Now, to be human may seem as the minimum common denominator but it is a huge minimum common denominator. It is the single most important characteristic of any human… This brings a lot of La Palice truth in it. This truth is so obvious that one may question any other form of identity but one may not question humanity. One may mistake a Briton for a Norwegian, a man for a woman and a lawyer for an architect. However, only as an insult can one mistake a human being for a dog, an ostrich or even a monkey.
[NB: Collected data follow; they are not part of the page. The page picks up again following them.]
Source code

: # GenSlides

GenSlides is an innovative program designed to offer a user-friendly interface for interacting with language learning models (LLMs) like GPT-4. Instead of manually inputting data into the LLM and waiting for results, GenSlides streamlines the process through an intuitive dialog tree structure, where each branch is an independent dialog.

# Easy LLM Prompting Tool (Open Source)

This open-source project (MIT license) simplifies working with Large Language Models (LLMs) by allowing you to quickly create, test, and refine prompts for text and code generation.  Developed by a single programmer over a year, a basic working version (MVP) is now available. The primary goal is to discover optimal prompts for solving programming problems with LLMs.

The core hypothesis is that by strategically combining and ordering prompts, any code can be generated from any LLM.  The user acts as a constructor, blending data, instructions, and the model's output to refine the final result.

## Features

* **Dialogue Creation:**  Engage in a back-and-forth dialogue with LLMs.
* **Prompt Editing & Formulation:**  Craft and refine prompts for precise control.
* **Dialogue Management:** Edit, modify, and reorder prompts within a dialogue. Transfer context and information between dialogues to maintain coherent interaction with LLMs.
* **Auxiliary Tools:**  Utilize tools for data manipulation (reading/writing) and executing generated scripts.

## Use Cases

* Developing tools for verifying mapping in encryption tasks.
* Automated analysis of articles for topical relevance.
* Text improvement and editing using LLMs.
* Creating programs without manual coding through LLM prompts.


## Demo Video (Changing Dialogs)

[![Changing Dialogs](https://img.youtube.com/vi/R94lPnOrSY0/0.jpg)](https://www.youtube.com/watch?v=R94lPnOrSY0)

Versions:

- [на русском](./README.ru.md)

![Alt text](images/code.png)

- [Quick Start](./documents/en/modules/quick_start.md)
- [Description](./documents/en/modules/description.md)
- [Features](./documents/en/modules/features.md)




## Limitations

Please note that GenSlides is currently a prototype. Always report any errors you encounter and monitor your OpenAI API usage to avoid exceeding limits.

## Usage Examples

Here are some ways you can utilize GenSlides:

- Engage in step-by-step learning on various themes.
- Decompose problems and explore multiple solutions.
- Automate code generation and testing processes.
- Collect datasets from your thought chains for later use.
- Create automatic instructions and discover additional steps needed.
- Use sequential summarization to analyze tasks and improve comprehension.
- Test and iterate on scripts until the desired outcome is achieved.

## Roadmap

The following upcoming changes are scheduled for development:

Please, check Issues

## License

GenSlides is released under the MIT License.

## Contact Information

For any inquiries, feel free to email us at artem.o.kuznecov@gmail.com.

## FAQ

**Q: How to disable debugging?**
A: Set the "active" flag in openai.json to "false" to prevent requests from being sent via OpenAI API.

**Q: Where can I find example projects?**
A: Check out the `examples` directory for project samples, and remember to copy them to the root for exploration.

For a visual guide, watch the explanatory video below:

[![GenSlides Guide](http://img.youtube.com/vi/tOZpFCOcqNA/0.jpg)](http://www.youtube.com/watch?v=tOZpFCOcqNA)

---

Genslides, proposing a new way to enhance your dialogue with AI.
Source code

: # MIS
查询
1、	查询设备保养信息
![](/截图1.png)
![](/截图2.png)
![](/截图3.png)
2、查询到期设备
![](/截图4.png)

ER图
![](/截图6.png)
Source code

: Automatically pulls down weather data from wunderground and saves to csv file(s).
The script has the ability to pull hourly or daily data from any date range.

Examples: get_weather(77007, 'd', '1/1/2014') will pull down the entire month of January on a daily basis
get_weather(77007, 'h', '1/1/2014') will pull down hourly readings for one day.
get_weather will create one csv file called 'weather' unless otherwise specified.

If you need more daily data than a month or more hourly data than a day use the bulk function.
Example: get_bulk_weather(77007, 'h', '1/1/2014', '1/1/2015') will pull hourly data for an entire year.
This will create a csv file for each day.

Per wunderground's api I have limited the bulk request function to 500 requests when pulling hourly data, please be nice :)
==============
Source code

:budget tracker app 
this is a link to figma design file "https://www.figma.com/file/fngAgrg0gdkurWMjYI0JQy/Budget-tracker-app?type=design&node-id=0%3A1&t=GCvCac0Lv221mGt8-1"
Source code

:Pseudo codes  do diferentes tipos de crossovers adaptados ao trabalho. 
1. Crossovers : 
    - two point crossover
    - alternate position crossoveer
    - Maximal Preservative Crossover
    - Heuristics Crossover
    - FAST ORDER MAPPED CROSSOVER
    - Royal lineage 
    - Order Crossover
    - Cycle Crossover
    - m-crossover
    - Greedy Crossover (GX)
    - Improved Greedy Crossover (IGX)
Being human serves not only as a common minimum denominator between all humans (La Palice again) but as their most important characteristic. But why on earth am I writing this? Should this not be obvious? So obvious that it should even not be mentioned? Well, it should, but apparently it isn't. I realize this whenever I read about supposedly human rights based on different identifications such as “indigenous rights”, “women’s rights”, “minorities’ rights”… Quite frankly, if they are not applicable to all humans, they are not human rights. If any human right is denied to any group based on their identity, than it’s not a human right. In those cases we’re talking about a privilege (from the Latin “privata lex” because it is applicable only to a group).
So, a request to all those who write about these subjects: learn to distinguish between a right and a privilege. After learning this distinction, start using the latter term whenever that is only applicable to a group: indigenous privileges, women’s privileges, minority’s privileges, etc.. If for some reason you have a prejudice against the word privilege, than you should rethink your choice to write about the protection conferred to only parts of humanity.